Ben sana (gelecek bir zarardan yana) emin olmazsam ve eğer

Sana kavuşmak da ancak ötelerin ötesinden olabiliyorsa..."

Derim ki: Şefaat hadisinde İbrahim (aleyhisselâm)in söyleyeceği belirtilen: "...Ben ancak uzaktan uzağa bir halil idim." Müslim, Îman 329. ifadesi de bu kabildendir.

Bu kelime torun anlamına da gelmektedir.

"Halbuki o... gerçektir" âyeti müpteda ve haber;

"doğrulayıcı" âyeti, Sîbeveyh'e göre te'kid edici haldir.

"Beraberlerindekini" âyetinde yer alan lâm harfi ile cer mahallindedir,): beraberlerinde" âyeti onun sılasıdır.

"Halbuki o beraberlerindekini doğrulayıcı bir gerçektir. De ki: Madem ki mü’min idiniz" yani îman edilmesi gereken şeylere inanan kimseler idiniz

"öyleyse daha önce Allah'ın peygamberlerini niçin öldürüyordunuz?" Yüce Allah onların kendilerine indirilenlere îman ettiklerini söyledikleri sözlerini reddetmekte, bu hususta onları yalanlayıp azarlamaktadır. Anlamı şudur: Size bu iş yasaklandığı halde neden Allah'ın peygamberlerini öldürmüş bulunuyorsunuz?

Burada hitap Muhammed (sallallahü aleyhi ve sellem)'ın huzurunda bulunanlara olmakla birlikte kastedilenler geçmişleridir. Geçmişlerin çocuklarına bu şekilde hitabın yöneltiliş sebebi ise, peygamberleri öldüren o kimseleri veli ve dost edinmeleridir. Yüce Allah'ın şu âyetinde olduğu gibi:

"Eğer Allah'a, Peygambere ve ona indirilene îman ediyor olsalardı onları veliler edinmezlerdi." (el-Mâide, 5/81) Onları veli edindiklerine göre onlar da veli edindikleri kimselerin durumundadırlar, demektir. Şöyle de açıklanmıştır: Onlar atalarının yaptıkları işe razı oduklarından dolayı bu öldürme işi de onlara nisbet edilmiştir.

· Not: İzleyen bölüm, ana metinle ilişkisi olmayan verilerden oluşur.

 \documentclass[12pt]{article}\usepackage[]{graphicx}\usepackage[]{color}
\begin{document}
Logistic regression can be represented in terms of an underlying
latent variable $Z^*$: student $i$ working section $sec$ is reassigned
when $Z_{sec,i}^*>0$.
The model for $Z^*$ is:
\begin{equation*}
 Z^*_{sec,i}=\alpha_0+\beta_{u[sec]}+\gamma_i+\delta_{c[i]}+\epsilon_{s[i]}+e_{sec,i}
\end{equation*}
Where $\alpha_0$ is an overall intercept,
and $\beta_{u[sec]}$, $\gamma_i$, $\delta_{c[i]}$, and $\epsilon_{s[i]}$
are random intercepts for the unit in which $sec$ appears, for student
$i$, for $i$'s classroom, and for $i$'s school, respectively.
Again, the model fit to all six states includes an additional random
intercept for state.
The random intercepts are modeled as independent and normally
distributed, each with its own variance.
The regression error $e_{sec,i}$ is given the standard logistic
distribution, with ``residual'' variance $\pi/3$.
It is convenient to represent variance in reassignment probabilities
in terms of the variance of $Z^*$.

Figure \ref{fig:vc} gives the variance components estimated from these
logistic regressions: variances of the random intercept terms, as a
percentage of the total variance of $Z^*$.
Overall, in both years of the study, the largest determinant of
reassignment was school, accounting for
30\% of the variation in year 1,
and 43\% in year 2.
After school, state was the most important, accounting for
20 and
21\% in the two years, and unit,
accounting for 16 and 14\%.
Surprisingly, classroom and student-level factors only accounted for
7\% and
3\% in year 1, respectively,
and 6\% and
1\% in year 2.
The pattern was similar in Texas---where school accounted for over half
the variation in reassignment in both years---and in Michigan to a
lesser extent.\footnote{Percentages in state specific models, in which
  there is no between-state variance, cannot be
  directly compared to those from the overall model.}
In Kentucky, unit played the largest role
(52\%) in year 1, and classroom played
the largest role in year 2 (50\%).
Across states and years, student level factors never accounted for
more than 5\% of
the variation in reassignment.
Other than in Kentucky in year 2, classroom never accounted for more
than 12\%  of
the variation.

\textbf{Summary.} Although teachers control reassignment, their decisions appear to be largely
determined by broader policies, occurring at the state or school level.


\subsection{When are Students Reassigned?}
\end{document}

"(........): Öldürüyorsunuz" fiilinin, anlam itibari ile mazi olmakla birlikte muzâri' gelmesinin sebebi,

"daha önce" anlamındaki âyetle herhangi bir karışıklığın önlenmiş olmasındandır. Herhangi bir karışıklığa meydan vermeyecekse mazinin muzâri', muzâri'in mazi anlamında kullanılması mümkündür. el-Hutay'a da şöyle demiştir:

"Hutay'a şahitlik etti (edecek) ki; Rabbimin huzuruna çıkacağı gün

Özür dilemek Velid'e daha uygundur."

Görüldüğü gibi burada "tanıklık etti" "edecek" manasınadır.

"Madem ki mü’min idiniz" niçin peygamberlerin öldürülmesine razı oldunuz?

Buradaki "(........): Madem ki" edatının anlamında olduğu da söylenmiştir. (Buna göre âyetlerin anlamı şöyle olur: "Öyle ise Allah'ın peygamberlerini niçin öldürüyordunuz? Siz (esasen) îman etmiyordunuz.")

Âyetteki ": ...o şeyi"nin aslı şeklinde olup Elif harfi, istifham (soru) ile haberi birbirinden ayırd etmek içindir. Burada vakf yapmamak gerekir. Çünkü burada sonuna (sakin) bir "he" getirmeden vakıf yapılırsa lahn (dil hatası) olur, kabul gören hat şekline ilâvede bulunmuş olur.